I am a sophomore in high school with a little under a 4.0 gpa weighted. Im planning on having 5 seasons worth of outside of school activities. By the end of senior year I am going to have 70 hours of community service. Will I need to do super well on my SAT to get accepted to UNC?

Are you in-state or OOS?

70 hours is not nearly enough for any university. Many students get 70 hours in 6 months.

I am out of state, and forget about the community service Ill get that figured out. What will I need grade wise?
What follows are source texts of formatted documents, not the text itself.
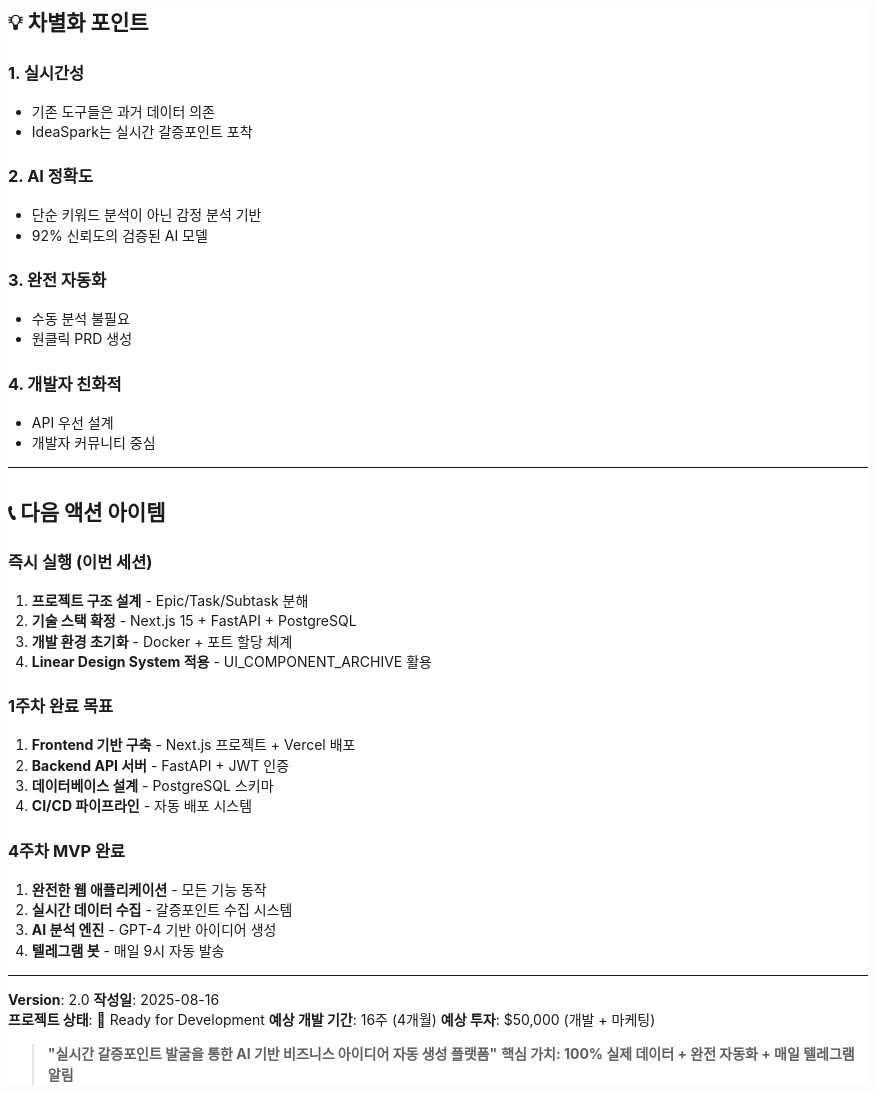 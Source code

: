 
## 💡 차별화 포인트

### 1. 실시간성
- 기존 도구들은 과거 데이터 의존
- IdeaSpark는 실시간 갈증포인트 포착

### 2. AI 정확도
- 단순 키워드 분석이 아닌 감정 분석 기반
- 92% 신뢰도의 검증된 AI 모델

### 3. 완전 자동화
- 수동 분석 불필요
- 원클릭 PRD 생성

### 4. 개발자 친화적
- API 우선 설계
- 개발자 커뮤니티 중심

---

## 📞 다음 액션 아이템

### 즉시 실행 (이번 세션)
1. **프로젝트 구조 설계** - Epic/Task/Subtask 분해
2. **기술 스택 확정** - Next.js 15 + FastAPI + PostgreSQL
3. **개발 환경 초기화** - Docker + 포트 할당 체계
4. **Linear Design System 적용** - UI_COMPONENT_ARCHIVE 활용

### 1주차 완료 목표
1. **Frontend 기반 구축** - Next.js 프로젝트 + Vercel 배포
2. **Backend API 서버** - FastAPI + JWT 인증
3. **데이터베이스 설계** - PostgreSQL 스키마
4. **CI/CD 파이프라인** - 자동 배포 시스템

### 4주차 MVP 완료
1. **완전한 웹 애플리케이션** - 모든 기능 동작
2. **실시간 데이터 수집** - 갈증포인트 수집 시스템
3. **AI 분석 엔진** - GPT-4 기반 아이디어 생성
4. **텔레그램 봇** - 매일 9시 자동 발송

---

**Version**: 2.0
**작성일**: 2025-08-16  
**프로젝트 상태**: 🚀 Ready for Development
**예상 개발 기간**: 16주 (4개월)
**예상 투자**: $50,000 (개발 + 마케팅)

> **"실시간 갈증포인트 발굴을 통한 AI 기반 비즈니스 아이디어 자동 생성 플랫폼"**
> **핵심 가치: 100% 실제 데이터 + 완전 자동화 + 매일 텔레그램 알림**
Admission of OOS students to UNC-CH is very competitive; and UNC-CH admits OOS applicants in numbers that are calculated not to exceed 18% of an entering freshman class. See “Undergraduate Admissions” on Page 2, here: http://www.admissions.unc.edu/files/2013/09/Admissions__Policy.pdf. As a further example of the difficulty for OOS students to be admitted to UNC-CH, the entering Class of 2020, for example, had a 15% acceptance rate for OOS applicants: http://admissions.unc.edu/apply/class-profile-2/.

If you look at the UNC-CH Common Data Set, under Part C7 it states that standardized test scores, application essay(s), letter(s) of recommendation, and the rigor of your high school record are “very important” academic factors considered for freshman admission, whereas GPA and class rank are “important” academic factors considered for freshman admission. Extracurricular activities, talent, and character/personal qualities are considered as “very important” non-academic factors.

If you look at Part C9 of the Common Data Set for UNC-CH, it will give you the median 50% for both SAT and ACT scores, as well as the percentage of the entering first-year class falling within certain ranges of SAT and ACT scores; Part C11 gives you the percentage of entering first-year students falling within a range of unweighted GPA on a 4.0 scale. By way of comparison, our OOS high school usually has 8-10 students who apply, and 1-2 students who are admitted, each year to UNC-CH; and, with the exception of legacy students, our admitted students have ACT scores of 34+ and weighted GPAs of 4.5+. These successful applicants also were involved in extracurricular activities that showed commitment over time (no “drive-by” ECs), and demonstrated leadership in the school as well as their ECs. Other kids in our city who I know were admitted to UNC-CH recently also had similar academic statistics and non-academic characteristics; and all of these kids were “unhooked” in admissions parlance (i.e., not a recruited D-1 athlete, or a URM, first-generation college student, etc.).

If you are a URM (“under-represented minority”), recruited D-1 athlete, first-generation college student, or OOS legacy, you may have a slightly easier path. Otherwise, focus on getting high standardized test scores, boost your GPA to the extent you can, and work to have really good ECs, essays, and LORs.

OOS admissions is unpredictable, as UNC only accepted 15% of OOS applicants last year.